ITALIA OGGI SETTE
La foto scattata da ricerca dell’Osservatorio del Politecnico di Milano: vince la tradizione
Innovazione, professioni a secco. Due studi su tre non intendono investire in tecnologia
Lun.29 – Tecnologia, questa sconosciuta per gli studi professionali. Due su tre, infatti, non considerano l’innovazione tecnologica uno strumento di sviluppo dell’attività e non intende investirci. Non solo. Mediamente lo studio professionale ha due professionisti e due dipendenti, un fatturato massimo di 100 mila euro, non più di 50 clienti e svolge attività tradizionale. Sono alcuni dei dati che emergono dalla ricerca dell’Osservatorio Professionisti & Innovazione Digitale del Politecnico di Milano, presentata il 26 febbraio scorso a Milano, dal titolo «Professionista, oggi apriresti uno studio?». L’indagine prende in esame gli studi di avvocati, commercialisti, consulenti del lavoro e studi multidisciplinari, attraverso questionari che raccolgono le risposte di oltre mille soggetti. Ma vediamo i risultati nel dettaglio.
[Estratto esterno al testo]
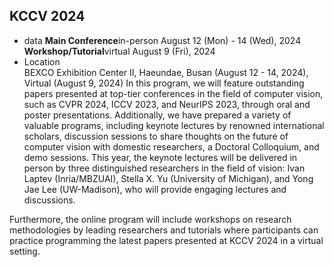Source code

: ## KCCV 2024
* data
  **Main Conference**in-person August 12 (Mon) - 14 (Wed), 2024
  **Workshop/Tutorial**virtual August 9 (Fri), 2024
* Location  
  BEXCO Exhibition Center II, Haeundae, Busan (August 12 - 14, 2024), Virtual (August 9, 2024)
  In this program, we will feature outstanding papers presented at top-tier conferences in the field of computer vision, such as CVPR 2024, ICCV 2023, and NeurIPS 2023, through oral and poster presentations. Additionally, we have prepared a variety of valuable programs, including keynote lectures by renowned international scholars, discussion sessions to share thoughts on the future of computer vision with domestic researchers, a Doctoral Colloquium, and demo sessions. This year, the keynote lectures will be delivered in person by three distinguished researchers in the field of vision: Ivan Laptev (Inria/MBZUAI), Stella X. Yu (University of Michigan), and Yong Jae Lee (UW-Madison), who will provide engaging lectures and discussions.

Furthermore, the online program will include workshops on research methodologies by leading researchers and tutorials where participants can practice programming the latest papers presented at KCCV 2024 in a virtual setting.  
<br>
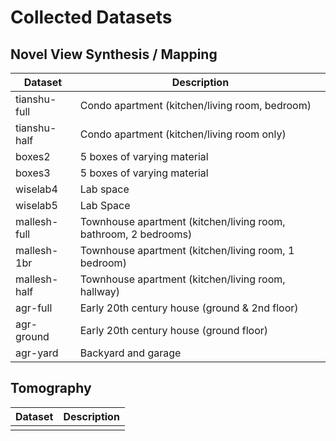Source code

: # Collected Datasets

## Novel View Synthesis / Mapping

| Dataset      | Description |
|------------- | ----------- |
| tianshu-full | Condo apartment (kitchen/living room, bedroom) |
| tianshu-half | Condo apartment (kitchen/living room only)
| boxes2       | 5 boxes of varying material |
| boxes3       | 5 boxes of varying material |
| wiselab4     | Lab space |
| wiselab5     | Lab Space |
| mallesh-full | Townhouse apartment (kitchen/living room, bathroom, 2 bedrooms) |
| mallesh-1br  | Townhouse apartment (kitchen/living room, 1 bedroom) |
| mallesh-half | Townhouse apartment (kitchen/living room, hallway) |
| agr-full     | Early 20th century house (ground & 2nd floor) |
| agr-ground   | Early 20th century house (ground floor) |
| agr-yard     | Backyard and garage |

## Tomography

| Dataset      | Description |
|------------- | ----------- |
| | |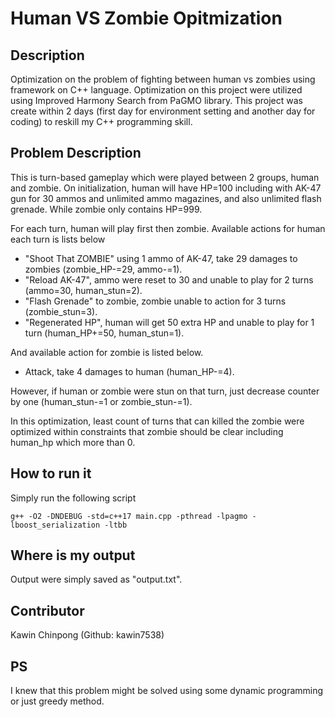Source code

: # Human VS Zombie Opitmization

## Description
Optimization on the problem of fighting between human vs zombies using framework on C++ language. Optimization on this project were utilized using Improved Harmony Search from PaGMO library. This project was create within 2 days (first day for environment setting and another day for coding) to reskill my C++ programming skill.

## Problem Description
This is turn-based gameplay which were played between 2 groups, human and zombie. On initialization, human will have HP=100 including with AK-47 gun for 30 ammos and unlimited ammo magazines, and also unlimited flash grenade. While zombie only contains HP=999.

For each turn, human will play first then zombie. Available actions for human each turn is lists below
- "Shoot That ZOMBIE" using 1 ammo of AK-47, take 29 damages to zombies (zombie_HP-=29, ammo-=1).
- "Reload AK-47", ammo were reset to 30 and unable to play for 2 turns (ammo=30, human_stun=2).
- "Flash Grenade" to zombie, zombie unable to action for 3 turns (zombie_stun=3).
- "Regenerated HP", human will get 50 extra HP and unable to play for 1 turn (human_HP+=50, human_stun=1).

And available action for zombie is listed below.
- Attack, take 4 damages to human (human_HP-=4).

However, if human or zombie were stun on that turn, just decrease counter by one (human_stun-=1 or zombie_stun-=1).

In this optimization, least count of turns that can killed the zombie were optimized within constraints that zombie should be clear including human_hp which more than 0.

## How to run it
Simply run the following script

`g++ -O2 -DNDEBUG -std=c++17 main.cpp -pthread -lpagmo -lboost_serialization -ltbb`

## Where is my output
Output were simply saved as "output.txt".

## Contributor
Kawin Chinpong (Github: kawin7538)

## PS
I knew that this problem might be solved using some dynamic programming or just greedy method.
La propensione all’innovazione. Riguardo la tecnologia, l’analisi individua cinque tipologie di comportamento e sensibilità nei confronti dell’innovazione digitale. Il 14% del campione rientra nelle «avanguardie strutturate», ovvero si tratta degli studi che prima di altri hanno creduto nella capacità delle tecnologie di creare valore per l’attività. Generalmente, si tratta di studi con in portafoglio oltre 60 clienti aziendali, un fatturato per addetto superiore ai 60 mila euro e che dedicano più del 28% del budget Ict a progetti innovativi. Un altro 11%, invece, testimonia interesse e sensibilità verso le tecnologie. Sono studi con una elevata propensione all’investimento in Ict (oltre il 5%) ma essendo partiti in ritardo hanno effettuato scelte più in chiave tattica che strategica, perdendo in efficienza. Un terzo cluster è formato dal 17% degli studi che dispongono di indicatori di performance e dimensionali al di sopra della media in virtù dei quali non hanno investito in tecnologia sia per il modello organizzativo sia per quello di business. Tuttavia, manifestano un concreto interesse per i temi formativi orientati alla digitalizzazione. Il 10%, invece, con buoni indicatori di efficienza interna ma con redditività in calo si dimostra indifferente nei confronti delle tecnologie anche in chiave prospettica. Il quinto cluster individuato dalla ricerca è formato dalla maggior parte degli studi (48%), che non dispongono di buoni indicatori economico-finanziari e non rivelano reazioni sensibili alla contingenza sfavorevole.
Il fatturato. L’analisi ha poi preso in considerazione gli indicatori economico-finanziari degli studi, ovvero il fatturato e la redditività. Gli studi sono ancora per la maggior parte di micro e piccola dimensione, con il 54% che realizza un fatturato massimo di 100 mila euro e con un portafoglio di clientela aziendale non superiore ai 50 nominativi. Per circa la metà degli studi il fatturato medio per cliente è quindi di due mila euro. Sempre il 54% degli intervistati dichiara una redditività in crescita, segnando un incremento del 10% rispetto alle rilevazioni del 2014. Anche per il fatturato, la crescita riguarda oltre la metà degli studi (55%). Quanto all’attività, quella di natura tradizionale, superiore al 70%, rimane prevalente ma è gestita con più elevati livelli di efficienza da parte di coloro che hanno investito in tale ambito. Inoltre, l’indagine rivela che l’attività di consulenza è in aumento per un numero di studi doppio rispetto a quelli che dichiarano un incremento dell’attività tradizionale (29% contro il 14%). L’interesse verso la consulenza online appare poi elevato, con il 51% degli studi che dimostra interesse o per maggiore visibilità, o per intercettare nuova clientela, oppure ancora per fidelizzare la clientela esistente o incrementare il fatturato. Quanto all’organico, il 73% degli studi è ancora di natura individuale, mentre in media lo studio è composto da poco più di due professionisti e due dipendenti. Gli studi professionali sono fornitori della p.a. nel 26% dei casi, con una punta massima tra gli avvocati (37%) e minima tra i consulenti del lavoro (8%).
La concorrenza. A livello di concorrenza, inoltre, il prezzo risulta essere la principale leva competitiva secondo gli studi (45%). In particolare, guardando per singola professione, il prezzo risulta la principale leva competitiva per gli studi legali quando si confrontano sul cliente con i propri colleghi. Per i commercialisti il prezzo entra soprattutto in gioco con i Caf, mentre per i consulenti del lavoro con le associazioni di categoria e per gli studi multidisciplinari con i commercialisti.